» **DESCRIPTION OF THE TASK**: Where the records below have a line with "during", that line is to be copied.
[SUPPLIED MATERIAL Boundary: Start]
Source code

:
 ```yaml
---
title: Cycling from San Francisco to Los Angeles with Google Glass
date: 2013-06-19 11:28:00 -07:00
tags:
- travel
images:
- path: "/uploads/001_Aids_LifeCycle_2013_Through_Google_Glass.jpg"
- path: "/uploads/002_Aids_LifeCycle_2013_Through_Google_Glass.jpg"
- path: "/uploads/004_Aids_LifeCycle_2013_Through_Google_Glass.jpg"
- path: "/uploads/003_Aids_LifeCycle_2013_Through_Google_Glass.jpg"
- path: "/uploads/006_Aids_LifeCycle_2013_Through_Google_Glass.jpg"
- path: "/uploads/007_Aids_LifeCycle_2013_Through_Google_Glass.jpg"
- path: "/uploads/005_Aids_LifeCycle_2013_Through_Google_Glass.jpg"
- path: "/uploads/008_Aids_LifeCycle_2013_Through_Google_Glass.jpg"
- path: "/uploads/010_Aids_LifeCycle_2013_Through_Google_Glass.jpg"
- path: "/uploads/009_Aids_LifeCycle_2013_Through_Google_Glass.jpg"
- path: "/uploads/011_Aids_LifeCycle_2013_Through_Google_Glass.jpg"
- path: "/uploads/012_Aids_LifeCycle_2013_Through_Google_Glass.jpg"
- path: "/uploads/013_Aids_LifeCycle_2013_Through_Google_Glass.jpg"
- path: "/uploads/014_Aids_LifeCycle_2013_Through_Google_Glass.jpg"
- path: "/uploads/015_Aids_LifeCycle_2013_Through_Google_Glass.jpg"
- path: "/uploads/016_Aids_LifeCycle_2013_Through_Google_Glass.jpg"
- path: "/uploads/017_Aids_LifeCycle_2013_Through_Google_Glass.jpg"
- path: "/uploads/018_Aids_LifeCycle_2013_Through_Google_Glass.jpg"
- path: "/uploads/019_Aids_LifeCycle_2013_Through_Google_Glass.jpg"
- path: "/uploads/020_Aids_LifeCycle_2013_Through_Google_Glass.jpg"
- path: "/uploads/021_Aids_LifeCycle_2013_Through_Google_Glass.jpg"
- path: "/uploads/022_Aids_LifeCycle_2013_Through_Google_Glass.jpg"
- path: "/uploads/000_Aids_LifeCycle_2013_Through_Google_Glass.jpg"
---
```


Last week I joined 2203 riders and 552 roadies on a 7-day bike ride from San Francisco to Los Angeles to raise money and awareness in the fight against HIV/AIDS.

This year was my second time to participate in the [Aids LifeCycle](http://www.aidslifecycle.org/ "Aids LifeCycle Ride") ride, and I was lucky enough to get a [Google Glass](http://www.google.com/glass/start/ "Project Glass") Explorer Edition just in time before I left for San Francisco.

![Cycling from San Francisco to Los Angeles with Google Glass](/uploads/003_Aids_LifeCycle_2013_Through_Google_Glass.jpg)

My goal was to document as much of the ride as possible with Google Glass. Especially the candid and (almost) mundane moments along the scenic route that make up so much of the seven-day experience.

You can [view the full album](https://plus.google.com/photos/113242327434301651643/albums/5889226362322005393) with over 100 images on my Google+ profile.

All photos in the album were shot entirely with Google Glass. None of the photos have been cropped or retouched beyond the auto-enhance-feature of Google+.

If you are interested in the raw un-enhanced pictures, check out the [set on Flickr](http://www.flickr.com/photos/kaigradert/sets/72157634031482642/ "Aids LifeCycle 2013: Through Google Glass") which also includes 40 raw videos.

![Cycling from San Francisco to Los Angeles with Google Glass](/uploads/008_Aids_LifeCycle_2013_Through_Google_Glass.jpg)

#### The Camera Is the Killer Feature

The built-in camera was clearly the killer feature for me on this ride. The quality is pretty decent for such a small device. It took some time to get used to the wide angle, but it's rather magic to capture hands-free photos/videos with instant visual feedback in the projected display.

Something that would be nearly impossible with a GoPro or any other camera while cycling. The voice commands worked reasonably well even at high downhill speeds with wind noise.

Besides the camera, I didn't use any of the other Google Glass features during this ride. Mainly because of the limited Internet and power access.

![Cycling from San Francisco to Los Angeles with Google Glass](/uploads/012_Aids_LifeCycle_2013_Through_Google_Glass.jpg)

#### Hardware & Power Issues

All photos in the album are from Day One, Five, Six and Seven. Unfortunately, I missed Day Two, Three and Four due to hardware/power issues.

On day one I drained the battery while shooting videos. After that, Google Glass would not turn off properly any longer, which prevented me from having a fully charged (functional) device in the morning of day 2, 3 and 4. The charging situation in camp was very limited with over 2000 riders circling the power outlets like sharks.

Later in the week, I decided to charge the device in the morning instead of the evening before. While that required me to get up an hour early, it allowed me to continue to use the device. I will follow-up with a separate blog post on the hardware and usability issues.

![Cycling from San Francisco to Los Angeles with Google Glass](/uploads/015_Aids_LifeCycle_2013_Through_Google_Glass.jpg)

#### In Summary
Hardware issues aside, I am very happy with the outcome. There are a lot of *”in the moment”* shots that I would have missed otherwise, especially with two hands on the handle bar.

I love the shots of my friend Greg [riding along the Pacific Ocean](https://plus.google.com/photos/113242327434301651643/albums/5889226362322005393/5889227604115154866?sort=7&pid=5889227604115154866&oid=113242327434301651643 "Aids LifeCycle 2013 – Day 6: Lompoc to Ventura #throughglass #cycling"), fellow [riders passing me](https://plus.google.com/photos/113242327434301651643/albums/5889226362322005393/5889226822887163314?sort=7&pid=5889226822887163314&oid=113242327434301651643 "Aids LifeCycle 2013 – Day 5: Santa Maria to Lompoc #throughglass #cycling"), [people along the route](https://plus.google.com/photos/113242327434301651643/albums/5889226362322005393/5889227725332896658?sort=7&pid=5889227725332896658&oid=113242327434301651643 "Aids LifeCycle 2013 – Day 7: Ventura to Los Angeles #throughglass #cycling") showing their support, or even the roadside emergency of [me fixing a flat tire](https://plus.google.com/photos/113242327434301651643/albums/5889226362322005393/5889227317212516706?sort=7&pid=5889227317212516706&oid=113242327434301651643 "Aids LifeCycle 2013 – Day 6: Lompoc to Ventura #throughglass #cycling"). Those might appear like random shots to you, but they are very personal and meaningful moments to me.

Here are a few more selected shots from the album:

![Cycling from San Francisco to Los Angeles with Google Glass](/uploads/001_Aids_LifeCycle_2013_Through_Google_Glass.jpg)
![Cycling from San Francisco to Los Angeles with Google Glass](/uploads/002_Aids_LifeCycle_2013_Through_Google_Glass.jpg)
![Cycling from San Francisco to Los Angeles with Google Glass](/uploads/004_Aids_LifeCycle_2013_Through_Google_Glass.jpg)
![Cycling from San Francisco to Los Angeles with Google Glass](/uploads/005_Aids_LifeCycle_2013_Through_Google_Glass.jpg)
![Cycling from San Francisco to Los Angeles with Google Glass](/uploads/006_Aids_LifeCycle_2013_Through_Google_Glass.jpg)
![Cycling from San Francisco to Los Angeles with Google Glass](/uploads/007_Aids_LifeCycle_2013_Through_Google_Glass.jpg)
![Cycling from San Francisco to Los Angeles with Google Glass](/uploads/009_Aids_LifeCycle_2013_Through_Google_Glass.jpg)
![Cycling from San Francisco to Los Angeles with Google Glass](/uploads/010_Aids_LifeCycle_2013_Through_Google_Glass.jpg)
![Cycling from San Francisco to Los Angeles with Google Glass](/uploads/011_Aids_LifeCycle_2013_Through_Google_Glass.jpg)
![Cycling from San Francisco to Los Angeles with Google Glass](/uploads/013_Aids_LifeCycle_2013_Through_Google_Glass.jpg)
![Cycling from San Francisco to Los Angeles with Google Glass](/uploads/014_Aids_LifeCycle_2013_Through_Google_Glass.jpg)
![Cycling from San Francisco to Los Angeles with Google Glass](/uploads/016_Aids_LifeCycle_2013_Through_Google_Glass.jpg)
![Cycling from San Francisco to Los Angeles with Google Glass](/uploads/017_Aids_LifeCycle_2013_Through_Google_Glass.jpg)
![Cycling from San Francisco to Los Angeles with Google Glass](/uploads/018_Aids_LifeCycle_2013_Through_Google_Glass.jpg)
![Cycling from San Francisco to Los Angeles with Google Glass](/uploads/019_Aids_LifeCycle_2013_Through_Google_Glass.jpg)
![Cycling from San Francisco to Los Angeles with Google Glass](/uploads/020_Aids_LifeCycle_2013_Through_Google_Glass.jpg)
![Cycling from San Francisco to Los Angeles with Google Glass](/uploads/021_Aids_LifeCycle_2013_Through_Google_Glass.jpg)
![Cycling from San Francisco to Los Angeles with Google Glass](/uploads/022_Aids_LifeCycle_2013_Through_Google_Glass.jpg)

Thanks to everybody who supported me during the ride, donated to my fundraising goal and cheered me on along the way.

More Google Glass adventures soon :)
[SUPPLIED MATERIAL Boundary: End]
» **RESPONSE**:
Besides the camera, I didn't use any of the other Google Glass features during this ride. Mainly because of the limited Internet and power access.
Thanks to everybody who supported me during the ride, donated to my fundraising goal and cheered me on along the way.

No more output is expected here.